● ASSIGNMENT
Say how many lines below have "forte" in them, giving the number alone.

● ENTRIES PROVIDED
╭──
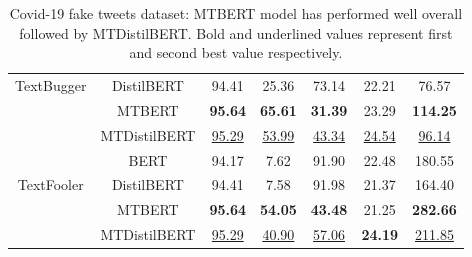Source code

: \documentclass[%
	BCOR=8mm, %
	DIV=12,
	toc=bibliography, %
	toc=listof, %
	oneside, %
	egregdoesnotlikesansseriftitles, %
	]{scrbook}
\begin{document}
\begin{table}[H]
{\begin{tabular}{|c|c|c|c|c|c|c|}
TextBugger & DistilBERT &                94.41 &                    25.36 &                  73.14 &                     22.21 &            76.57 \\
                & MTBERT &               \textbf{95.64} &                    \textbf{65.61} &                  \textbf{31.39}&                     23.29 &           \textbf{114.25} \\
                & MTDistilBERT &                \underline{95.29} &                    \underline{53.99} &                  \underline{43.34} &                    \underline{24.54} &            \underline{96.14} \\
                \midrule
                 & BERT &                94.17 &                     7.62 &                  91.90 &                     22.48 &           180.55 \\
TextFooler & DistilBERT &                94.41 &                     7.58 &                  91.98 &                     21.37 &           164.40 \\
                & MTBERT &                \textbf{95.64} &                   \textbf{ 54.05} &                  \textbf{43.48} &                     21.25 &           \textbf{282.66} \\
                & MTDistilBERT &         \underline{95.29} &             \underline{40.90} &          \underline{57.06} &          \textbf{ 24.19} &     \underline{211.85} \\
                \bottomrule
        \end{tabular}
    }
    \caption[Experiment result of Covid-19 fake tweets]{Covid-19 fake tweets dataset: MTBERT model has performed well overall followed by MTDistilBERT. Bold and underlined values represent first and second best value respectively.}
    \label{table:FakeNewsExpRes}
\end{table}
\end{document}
╰──
╭──
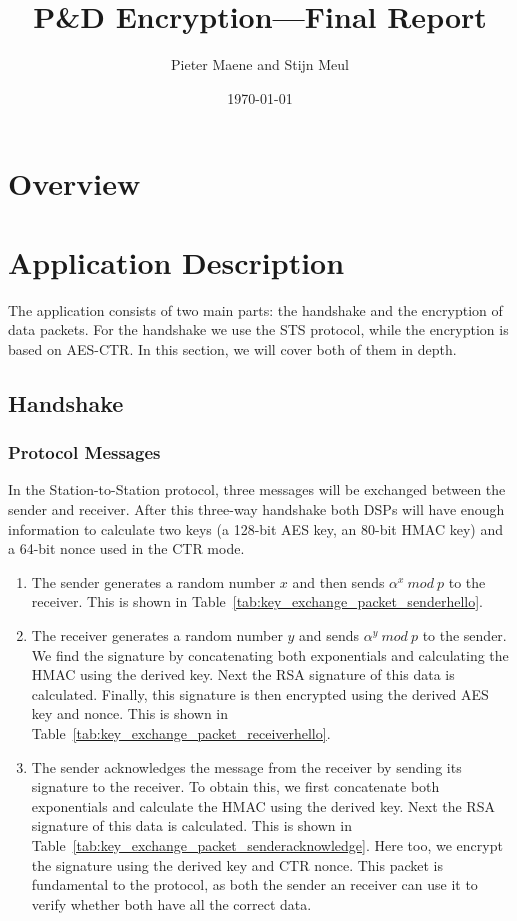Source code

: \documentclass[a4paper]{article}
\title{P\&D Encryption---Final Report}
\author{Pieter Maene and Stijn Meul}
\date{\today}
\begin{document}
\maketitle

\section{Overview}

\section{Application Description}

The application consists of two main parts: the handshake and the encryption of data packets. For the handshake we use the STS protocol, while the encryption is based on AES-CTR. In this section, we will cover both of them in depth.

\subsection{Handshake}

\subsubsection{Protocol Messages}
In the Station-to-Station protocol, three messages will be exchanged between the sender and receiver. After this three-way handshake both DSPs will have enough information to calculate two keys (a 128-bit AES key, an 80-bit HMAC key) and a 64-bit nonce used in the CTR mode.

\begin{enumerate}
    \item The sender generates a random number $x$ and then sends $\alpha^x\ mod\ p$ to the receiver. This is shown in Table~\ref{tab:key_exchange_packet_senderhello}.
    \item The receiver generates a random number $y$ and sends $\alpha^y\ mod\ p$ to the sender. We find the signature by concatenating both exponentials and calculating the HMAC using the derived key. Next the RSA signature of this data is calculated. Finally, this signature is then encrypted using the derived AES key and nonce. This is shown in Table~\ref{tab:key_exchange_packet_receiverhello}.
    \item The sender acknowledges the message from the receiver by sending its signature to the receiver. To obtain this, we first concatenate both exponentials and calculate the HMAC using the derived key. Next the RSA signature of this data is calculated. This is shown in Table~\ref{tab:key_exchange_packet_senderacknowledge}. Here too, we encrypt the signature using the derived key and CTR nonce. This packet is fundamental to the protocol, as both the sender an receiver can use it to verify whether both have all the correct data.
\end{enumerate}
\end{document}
╰──
╭──
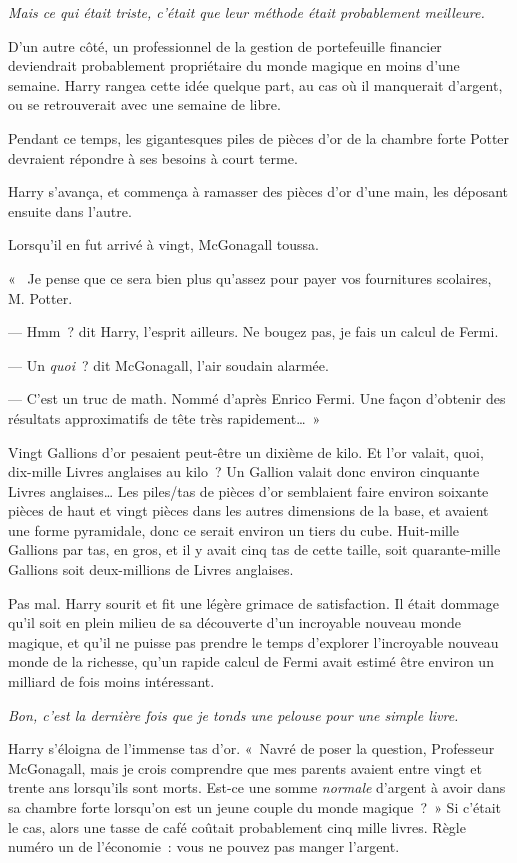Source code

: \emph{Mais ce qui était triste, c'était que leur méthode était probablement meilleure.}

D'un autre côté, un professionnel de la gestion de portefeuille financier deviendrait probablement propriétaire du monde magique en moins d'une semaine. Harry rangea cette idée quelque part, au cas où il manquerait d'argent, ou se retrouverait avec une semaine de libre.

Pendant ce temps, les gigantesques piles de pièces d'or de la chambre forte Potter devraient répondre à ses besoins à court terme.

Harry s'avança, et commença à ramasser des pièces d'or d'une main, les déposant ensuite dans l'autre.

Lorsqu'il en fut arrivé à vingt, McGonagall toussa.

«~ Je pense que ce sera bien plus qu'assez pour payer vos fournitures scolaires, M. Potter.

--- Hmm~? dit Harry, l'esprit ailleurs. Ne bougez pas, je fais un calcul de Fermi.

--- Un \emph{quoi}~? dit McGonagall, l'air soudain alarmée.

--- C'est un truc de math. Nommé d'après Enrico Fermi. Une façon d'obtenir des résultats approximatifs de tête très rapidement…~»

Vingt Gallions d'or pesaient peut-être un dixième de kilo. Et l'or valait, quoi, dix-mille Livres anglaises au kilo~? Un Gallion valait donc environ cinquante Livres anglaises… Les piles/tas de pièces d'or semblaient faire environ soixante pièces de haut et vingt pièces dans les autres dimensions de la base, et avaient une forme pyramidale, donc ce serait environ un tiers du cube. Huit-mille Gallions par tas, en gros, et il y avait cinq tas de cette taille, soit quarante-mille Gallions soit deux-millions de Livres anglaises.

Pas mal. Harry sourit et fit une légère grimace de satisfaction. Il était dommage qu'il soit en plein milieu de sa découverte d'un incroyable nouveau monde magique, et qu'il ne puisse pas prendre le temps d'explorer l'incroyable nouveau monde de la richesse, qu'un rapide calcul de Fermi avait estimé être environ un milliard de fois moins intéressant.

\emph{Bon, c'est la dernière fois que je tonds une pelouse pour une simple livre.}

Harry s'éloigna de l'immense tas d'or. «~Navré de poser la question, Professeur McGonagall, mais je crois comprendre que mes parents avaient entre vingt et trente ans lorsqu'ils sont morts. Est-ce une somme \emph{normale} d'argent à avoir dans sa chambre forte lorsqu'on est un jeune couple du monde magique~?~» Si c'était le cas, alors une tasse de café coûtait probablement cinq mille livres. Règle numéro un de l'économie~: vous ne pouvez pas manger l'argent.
╰──
● OUTPUT FOR THIS TASK
2